Ein Problem sei, dass viele Menschen in Deutschland keine Kompromisse wollten, so Machowetz. Sie wollten das erreichen, was für sie das Beste sei. Lang sieht das ähnlich: Weniger Diskussion und mehr Handeln, fordert sie. Und warnt davor, sich zu sehr auf Wahlumfragen zu stützen. "Wir müssen uns wieder als meinungsbildende Kraft sehen", sagt sie.
Ein AfD-Verbot ist eine Pleiteerklärung für die Partei, die es einreicht. Das ist ein Offenbarungseid: Wir haben es nicht geschafft, den Wählern dieser Partei ein Angebot zu machen, dass sie uns wählen können.
Machowitz: Umgang mit AfD "Fehler, den wir als Medien und in der Politik gemacht haben"
Seit der Rede von Bundespräsident Frank-Walter Steinmeier am 9. November wird wieder über ein AfD-Verbotsverfahren diskutiert. "Der Bundespräsident hat eine Haltung", erkennt von Schirach an. "Aber ich teile sie nicht." Ein AfD-Verbot hält er für undemokratisch. Er habe die 1.000-seitige Zusammenfassung des Bundesverfassungsschutzes gelesen, und die gebe ein solches Verbot auch gar nicht her, sagt der Autor und Jurist. Und: "Ein AfD-Verbot ist eine Pleiteerklärung für die Partei, die es einreicht. Das ist ein Offenbarungseid: Wir haben es nicht geschafft, den Wählern dieser Partei ein Angebot zu machen, dass sie uns wählen können."

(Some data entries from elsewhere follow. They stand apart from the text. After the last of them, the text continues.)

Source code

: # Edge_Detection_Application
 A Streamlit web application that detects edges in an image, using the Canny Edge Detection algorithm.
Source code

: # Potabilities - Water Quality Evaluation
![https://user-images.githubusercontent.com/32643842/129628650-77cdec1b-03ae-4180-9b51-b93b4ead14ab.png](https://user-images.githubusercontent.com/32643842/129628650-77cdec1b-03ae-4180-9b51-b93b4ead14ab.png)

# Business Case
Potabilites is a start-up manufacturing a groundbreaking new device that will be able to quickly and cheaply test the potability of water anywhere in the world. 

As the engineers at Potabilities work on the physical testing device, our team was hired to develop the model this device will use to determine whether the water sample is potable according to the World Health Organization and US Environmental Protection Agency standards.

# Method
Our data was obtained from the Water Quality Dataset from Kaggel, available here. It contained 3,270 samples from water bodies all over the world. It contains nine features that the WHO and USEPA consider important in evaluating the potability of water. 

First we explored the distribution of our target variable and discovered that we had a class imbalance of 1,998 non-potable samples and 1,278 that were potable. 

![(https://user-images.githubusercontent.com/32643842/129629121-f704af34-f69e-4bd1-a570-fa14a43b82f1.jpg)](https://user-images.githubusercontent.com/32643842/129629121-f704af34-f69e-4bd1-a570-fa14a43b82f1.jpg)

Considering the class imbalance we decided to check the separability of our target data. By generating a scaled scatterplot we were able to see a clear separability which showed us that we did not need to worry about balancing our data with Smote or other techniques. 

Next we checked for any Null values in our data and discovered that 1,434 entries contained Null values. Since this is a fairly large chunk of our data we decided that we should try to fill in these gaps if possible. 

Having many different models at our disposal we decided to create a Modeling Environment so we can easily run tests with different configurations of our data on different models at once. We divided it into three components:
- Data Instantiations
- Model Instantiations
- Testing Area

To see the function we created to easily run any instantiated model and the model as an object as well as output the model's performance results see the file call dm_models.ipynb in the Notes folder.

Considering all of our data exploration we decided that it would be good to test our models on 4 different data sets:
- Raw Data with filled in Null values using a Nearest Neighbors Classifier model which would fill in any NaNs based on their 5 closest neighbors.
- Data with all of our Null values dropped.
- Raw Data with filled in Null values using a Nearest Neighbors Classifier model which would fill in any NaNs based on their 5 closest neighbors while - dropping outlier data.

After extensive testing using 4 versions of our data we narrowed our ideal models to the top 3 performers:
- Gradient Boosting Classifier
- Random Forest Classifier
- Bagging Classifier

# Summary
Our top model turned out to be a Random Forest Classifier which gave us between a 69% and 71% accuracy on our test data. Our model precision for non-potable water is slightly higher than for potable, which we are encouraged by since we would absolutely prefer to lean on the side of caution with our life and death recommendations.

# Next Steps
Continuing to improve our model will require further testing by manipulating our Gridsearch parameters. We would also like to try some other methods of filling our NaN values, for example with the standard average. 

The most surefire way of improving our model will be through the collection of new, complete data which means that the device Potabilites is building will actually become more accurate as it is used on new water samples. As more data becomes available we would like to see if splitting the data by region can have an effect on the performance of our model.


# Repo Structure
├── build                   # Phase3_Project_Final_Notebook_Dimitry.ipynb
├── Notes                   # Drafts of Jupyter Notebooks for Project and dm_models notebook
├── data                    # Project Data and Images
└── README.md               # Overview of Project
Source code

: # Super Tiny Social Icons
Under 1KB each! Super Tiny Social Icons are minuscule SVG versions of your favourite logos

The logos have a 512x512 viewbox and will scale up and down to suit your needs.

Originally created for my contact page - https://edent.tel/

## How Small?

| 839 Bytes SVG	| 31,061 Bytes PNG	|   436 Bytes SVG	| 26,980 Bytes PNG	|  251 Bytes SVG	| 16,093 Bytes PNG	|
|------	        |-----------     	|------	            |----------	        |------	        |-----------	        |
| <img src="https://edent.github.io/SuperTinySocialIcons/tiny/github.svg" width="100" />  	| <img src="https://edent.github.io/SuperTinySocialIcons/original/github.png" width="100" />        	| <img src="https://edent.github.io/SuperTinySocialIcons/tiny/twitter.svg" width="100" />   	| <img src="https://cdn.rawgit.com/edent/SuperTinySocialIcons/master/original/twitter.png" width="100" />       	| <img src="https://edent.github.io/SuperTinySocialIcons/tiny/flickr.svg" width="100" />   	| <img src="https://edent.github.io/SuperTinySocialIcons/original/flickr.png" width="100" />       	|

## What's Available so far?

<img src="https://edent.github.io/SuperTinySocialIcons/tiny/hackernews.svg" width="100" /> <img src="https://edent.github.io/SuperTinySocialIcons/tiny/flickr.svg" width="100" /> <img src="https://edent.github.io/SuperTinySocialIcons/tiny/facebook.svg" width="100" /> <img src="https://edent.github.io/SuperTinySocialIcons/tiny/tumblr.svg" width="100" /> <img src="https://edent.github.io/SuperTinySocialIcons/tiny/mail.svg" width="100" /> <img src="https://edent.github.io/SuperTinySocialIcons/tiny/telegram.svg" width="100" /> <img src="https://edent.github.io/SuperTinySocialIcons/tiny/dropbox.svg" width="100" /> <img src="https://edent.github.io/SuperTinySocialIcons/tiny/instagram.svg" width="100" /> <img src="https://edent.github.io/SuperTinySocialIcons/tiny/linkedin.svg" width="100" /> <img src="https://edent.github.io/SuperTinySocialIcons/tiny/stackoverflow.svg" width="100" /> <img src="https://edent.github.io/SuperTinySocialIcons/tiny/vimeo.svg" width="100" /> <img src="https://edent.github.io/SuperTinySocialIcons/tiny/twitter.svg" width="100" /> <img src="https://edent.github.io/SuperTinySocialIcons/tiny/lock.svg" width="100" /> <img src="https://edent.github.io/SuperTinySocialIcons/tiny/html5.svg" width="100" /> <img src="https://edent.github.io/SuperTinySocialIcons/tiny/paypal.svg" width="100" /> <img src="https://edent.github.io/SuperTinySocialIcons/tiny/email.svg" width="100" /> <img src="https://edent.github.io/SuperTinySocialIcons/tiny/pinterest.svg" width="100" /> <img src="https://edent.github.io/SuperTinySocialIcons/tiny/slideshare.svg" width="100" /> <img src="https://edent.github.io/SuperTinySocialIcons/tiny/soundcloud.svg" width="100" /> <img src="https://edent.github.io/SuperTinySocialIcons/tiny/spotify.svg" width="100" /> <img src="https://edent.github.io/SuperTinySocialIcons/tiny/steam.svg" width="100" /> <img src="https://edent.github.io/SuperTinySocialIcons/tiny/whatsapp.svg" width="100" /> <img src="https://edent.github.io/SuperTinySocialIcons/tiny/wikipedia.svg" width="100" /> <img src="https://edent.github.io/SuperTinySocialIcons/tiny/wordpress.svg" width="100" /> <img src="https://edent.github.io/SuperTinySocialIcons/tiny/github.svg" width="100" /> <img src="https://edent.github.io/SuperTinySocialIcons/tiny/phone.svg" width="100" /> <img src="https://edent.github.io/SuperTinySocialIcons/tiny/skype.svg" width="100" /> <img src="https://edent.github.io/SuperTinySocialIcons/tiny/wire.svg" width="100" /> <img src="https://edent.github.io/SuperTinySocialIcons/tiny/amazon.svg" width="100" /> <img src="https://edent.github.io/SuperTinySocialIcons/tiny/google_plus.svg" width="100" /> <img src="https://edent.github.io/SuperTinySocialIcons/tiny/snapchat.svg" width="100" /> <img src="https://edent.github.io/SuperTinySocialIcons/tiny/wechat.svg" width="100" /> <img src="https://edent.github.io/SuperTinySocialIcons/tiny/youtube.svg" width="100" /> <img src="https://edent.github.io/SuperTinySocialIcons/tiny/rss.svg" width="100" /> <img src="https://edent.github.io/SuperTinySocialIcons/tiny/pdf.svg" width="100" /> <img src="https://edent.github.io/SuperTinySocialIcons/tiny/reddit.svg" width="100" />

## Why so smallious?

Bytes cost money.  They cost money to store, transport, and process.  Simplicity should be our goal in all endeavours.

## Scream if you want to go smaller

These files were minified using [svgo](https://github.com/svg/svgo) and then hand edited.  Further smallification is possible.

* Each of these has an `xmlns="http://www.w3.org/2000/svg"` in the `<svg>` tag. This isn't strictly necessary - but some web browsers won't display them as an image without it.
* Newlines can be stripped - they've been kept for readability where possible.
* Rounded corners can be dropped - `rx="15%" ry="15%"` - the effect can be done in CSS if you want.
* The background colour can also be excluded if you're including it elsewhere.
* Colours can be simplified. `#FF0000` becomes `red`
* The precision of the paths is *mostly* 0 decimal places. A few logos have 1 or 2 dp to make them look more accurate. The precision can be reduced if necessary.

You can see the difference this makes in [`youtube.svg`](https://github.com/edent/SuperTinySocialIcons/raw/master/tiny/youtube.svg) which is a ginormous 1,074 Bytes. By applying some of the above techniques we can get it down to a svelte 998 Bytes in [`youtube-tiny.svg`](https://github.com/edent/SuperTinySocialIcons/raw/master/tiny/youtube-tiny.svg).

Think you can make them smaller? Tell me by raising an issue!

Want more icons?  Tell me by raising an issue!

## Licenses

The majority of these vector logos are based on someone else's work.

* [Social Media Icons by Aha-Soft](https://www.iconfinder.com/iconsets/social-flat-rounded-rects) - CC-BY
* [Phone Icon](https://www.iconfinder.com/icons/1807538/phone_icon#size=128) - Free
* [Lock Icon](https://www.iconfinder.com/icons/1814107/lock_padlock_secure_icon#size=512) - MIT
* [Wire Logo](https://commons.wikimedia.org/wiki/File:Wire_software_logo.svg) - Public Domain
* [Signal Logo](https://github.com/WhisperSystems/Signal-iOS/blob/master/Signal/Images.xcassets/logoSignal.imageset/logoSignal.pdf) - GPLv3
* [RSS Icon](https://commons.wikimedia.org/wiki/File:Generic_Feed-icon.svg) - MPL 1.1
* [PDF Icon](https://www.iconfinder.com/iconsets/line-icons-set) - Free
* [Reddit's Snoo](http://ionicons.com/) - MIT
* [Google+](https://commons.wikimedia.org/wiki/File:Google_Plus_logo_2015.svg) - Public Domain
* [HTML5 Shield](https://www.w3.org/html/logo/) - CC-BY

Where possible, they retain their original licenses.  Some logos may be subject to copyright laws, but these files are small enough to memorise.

Die AfD sei keine Protestpartei mehr, sagt Machowetz. Viele Menschen wollten inzwischen von ihr regiert werden und ermöglichen, dass sie ihre Ideen umsetzen kann. "Es tut einem in der Seele weh, dass es so weit gekommen ist", fügt der Journalist hinzu. "Es war in den letzten Jahren so, dass viele Menschen gesagt haben, sie hätten eine vollkommen andere Meinung, und warum ist die so wenig zu sehen und zu hören. Das ist auch ein Fehler, den wir als Medien und in der Politik gemacht haben: Wir hätten es nicht soweit kommen lassen dürfen, dass die Menschen in der AfD einen Faktor sehen, der dafür da ist, Wahrheiten auszusprechen, die vielleicht am Ende gar keine Wahrheiten sind."